-- Exercise requirements --
Only lines holding the word "individual" are wanted. Copy them from the listing below.

====================

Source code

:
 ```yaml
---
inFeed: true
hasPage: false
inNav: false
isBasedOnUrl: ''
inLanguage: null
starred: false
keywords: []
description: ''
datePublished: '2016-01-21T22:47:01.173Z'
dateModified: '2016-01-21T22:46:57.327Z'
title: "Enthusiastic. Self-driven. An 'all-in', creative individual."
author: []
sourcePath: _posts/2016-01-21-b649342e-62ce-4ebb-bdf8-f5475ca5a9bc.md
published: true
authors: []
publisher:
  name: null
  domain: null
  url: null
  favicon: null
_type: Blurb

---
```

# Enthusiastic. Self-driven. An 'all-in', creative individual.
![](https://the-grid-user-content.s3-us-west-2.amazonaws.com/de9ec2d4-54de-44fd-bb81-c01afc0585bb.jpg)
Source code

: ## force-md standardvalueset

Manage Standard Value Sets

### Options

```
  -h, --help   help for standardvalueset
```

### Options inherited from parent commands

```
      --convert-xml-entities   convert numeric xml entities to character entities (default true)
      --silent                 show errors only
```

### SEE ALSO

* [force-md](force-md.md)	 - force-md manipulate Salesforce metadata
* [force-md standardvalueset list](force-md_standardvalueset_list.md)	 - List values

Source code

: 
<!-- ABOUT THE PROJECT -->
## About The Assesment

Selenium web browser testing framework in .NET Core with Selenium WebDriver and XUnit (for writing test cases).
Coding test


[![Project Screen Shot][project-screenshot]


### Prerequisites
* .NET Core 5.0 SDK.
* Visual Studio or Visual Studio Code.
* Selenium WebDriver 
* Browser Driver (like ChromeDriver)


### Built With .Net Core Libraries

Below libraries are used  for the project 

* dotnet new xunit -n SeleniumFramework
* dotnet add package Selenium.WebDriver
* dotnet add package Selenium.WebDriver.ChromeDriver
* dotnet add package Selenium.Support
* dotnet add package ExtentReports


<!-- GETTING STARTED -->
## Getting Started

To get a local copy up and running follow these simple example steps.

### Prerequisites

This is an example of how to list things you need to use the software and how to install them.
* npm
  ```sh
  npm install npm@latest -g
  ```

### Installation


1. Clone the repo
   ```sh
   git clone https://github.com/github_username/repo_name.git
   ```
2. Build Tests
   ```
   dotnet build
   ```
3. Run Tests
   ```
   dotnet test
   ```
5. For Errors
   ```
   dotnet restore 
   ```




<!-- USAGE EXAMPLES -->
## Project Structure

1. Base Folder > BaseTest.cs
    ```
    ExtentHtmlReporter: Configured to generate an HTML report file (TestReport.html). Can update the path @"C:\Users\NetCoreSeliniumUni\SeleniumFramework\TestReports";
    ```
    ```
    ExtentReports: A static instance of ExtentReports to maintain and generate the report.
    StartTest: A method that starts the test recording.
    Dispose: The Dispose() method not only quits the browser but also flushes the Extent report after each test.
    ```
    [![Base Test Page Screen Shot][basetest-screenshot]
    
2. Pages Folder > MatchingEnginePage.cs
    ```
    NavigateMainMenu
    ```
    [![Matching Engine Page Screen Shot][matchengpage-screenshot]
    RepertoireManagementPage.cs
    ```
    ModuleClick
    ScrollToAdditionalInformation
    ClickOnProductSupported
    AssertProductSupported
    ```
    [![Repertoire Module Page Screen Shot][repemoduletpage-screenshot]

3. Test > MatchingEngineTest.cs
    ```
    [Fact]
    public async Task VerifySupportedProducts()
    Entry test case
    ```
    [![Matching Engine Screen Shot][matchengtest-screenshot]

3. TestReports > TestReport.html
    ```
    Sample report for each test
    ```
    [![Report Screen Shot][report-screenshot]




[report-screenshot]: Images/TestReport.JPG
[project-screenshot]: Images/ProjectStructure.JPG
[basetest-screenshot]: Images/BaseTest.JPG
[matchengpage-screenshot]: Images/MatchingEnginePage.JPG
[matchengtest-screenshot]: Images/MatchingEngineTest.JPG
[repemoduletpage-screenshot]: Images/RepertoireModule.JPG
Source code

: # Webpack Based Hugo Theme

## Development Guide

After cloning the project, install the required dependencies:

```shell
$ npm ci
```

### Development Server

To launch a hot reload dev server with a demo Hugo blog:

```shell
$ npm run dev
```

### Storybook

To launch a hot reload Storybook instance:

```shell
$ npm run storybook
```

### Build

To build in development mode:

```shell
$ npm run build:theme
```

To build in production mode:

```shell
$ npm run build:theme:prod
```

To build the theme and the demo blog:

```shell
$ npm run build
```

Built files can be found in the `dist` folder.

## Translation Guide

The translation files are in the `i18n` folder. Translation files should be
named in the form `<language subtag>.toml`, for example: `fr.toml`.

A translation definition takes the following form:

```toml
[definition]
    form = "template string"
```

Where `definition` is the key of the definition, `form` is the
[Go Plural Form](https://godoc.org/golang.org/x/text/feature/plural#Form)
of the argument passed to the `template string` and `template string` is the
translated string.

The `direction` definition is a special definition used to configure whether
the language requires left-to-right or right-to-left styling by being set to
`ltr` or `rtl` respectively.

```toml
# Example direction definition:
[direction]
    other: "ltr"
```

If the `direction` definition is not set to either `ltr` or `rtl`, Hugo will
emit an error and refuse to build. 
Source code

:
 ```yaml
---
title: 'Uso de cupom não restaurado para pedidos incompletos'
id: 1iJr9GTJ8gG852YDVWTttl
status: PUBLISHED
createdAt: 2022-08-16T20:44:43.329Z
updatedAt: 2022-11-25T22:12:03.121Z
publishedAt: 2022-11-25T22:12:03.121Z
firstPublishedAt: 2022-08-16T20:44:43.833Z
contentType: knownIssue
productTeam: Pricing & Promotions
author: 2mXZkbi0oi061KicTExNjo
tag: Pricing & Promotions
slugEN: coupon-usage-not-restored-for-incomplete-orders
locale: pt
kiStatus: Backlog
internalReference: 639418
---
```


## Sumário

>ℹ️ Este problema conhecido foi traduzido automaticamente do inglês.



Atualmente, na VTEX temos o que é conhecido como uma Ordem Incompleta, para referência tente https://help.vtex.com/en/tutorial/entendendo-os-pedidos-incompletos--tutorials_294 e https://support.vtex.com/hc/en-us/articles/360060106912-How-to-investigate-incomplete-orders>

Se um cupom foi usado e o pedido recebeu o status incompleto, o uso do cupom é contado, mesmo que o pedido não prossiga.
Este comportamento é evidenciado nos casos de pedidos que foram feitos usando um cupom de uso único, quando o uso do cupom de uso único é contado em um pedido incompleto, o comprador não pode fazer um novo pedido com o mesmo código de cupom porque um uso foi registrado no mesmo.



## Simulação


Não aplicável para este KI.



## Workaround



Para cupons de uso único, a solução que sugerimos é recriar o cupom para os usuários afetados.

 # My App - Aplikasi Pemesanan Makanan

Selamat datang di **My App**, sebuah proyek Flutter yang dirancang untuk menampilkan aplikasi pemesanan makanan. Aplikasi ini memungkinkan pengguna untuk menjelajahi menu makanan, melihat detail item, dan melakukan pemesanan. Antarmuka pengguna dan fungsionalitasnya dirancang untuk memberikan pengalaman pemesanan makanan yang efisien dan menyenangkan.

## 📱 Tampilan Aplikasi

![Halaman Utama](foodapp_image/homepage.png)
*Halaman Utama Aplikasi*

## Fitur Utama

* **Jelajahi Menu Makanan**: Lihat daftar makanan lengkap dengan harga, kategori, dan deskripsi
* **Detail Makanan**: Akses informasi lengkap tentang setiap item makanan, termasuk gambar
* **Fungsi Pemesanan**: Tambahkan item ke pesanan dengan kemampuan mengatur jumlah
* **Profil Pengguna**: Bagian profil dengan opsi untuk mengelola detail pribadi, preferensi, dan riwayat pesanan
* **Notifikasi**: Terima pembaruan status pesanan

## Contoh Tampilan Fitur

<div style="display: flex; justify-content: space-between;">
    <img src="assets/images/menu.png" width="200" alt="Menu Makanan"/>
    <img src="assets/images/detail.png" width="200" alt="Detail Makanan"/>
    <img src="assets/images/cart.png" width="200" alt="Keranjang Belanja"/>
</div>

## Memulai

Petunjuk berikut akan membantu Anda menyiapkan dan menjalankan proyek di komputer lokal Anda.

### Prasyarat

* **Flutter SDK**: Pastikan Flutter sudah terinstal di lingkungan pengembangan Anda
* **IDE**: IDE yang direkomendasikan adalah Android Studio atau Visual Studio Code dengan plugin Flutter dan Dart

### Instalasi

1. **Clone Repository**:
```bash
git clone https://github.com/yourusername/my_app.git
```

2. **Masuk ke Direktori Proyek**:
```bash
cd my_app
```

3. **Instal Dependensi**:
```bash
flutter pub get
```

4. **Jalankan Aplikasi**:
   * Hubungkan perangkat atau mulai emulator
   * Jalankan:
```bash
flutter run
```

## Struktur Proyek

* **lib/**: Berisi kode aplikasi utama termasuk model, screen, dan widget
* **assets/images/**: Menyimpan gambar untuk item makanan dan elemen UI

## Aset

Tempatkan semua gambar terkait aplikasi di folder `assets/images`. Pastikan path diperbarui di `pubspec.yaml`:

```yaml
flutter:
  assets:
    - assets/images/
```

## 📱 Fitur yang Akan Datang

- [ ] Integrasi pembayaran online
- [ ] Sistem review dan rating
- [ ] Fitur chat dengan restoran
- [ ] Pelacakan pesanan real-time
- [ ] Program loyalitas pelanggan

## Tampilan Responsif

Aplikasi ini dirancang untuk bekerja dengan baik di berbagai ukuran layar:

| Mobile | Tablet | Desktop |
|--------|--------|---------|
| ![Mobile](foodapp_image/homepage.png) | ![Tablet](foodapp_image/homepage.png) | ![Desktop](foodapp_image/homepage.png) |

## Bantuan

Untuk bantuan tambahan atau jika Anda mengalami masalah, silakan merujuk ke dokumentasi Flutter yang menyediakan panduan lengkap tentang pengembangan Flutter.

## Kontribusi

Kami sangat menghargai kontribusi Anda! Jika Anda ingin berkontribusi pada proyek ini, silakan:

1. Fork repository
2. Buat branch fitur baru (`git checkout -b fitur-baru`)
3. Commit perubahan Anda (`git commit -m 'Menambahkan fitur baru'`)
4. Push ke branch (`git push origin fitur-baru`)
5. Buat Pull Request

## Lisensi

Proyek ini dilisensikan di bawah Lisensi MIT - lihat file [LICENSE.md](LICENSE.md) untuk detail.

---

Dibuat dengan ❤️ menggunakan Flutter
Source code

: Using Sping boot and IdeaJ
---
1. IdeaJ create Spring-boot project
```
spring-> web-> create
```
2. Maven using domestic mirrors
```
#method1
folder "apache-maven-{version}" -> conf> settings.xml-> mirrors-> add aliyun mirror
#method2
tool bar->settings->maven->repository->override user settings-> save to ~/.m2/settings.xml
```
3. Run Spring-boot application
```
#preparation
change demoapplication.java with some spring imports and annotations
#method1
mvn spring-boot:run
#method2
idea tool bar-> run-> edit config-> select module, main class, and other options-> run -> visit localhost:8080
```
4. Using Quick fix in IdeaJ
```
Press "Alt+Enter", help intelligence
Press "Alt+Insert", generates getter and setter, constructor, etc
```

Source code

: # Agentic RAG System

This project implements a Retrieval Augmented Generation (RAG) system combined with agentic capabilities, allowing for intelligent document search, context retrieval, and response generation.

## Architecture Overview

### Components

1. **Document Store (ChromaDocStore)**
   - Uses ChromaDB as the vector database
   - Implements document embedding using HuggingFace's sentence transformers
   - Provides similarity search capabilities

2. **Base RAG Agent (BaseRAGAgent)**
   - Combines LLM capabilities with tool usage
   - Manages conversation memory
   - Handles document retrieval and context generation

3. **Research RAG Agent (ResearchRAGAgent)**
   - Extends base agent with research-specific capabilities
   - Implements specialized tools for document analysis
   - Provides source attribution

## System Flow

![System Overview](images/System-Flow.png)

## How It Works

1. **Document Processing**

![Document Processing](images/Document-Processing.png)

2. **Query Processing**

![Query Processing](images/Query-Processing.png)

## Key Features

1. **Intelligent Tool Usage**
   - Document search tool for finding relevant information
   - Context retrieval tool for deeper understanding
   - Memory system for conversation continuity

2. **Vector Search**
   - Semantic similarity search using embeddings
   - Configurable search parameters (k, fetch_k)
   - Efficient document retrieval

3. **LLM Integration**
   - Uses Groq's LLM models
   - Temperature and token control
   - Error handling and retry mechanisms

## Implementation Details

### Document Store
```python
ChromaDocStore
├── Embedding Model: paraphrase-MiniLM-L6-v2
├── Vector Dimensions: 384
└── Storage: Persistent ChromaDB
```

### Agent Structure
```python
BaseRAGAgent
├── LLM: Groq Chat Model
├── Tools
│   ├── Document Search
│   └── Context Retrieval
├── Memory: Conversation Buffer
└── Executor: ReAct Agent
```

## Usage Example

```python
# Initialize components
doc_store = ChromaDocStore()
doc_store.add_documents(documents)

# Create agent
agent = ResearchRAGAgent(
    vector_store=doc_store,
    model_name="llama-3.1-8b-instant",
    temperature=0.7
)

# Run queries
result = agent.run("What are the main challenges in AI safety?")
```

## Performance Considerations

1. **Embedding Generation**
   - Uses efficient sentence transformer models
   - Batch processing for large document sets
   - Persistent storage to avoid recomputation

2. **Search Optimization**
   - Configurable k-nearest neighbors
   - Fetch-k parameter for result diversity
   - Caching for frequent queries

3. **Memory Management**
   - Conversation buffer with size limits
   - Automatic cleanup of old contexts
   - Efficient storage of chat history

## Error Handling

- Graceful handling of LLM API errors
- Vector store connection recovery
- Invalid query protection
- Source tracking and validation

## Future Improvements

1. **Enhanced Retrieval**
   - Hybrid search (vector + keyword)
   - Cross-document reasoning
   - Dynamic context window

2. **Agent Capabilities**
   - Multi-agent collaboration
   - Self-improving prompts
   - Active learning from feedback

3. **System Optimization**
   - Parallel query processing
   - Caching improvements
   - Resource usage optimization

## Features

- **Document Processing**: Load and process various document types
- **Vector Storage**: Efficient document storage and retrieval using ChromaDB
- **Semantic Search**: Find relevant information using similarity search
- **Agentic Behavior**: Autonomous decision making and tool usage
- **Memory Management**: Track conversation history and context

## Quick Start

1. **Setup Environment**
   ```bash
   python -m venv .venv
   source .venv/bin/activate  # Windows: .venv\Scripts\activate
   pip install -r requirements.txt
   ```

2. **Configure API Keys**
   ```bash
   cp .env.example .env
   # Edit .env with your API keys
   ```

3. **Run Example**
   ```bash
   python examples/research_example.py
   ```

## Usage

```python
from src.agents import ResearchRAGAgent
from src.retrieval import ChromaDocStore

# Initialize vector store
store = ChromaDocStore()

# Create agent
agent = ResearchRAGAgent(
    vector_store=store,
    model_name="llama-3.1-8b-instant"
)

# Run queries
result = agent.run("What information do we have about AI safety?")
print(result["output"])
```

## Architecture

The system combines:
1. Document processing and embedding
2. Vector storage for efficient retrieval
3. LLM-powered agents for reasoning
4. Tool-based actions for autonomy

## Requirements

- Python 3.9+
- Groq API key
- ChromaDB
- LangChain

====================

-- Exercise response --
title: "Enthusiastic. Self-driven. An 'all-in', creative individual."
# Enthusiastic. Self-driven. An 'all-in', creative individual.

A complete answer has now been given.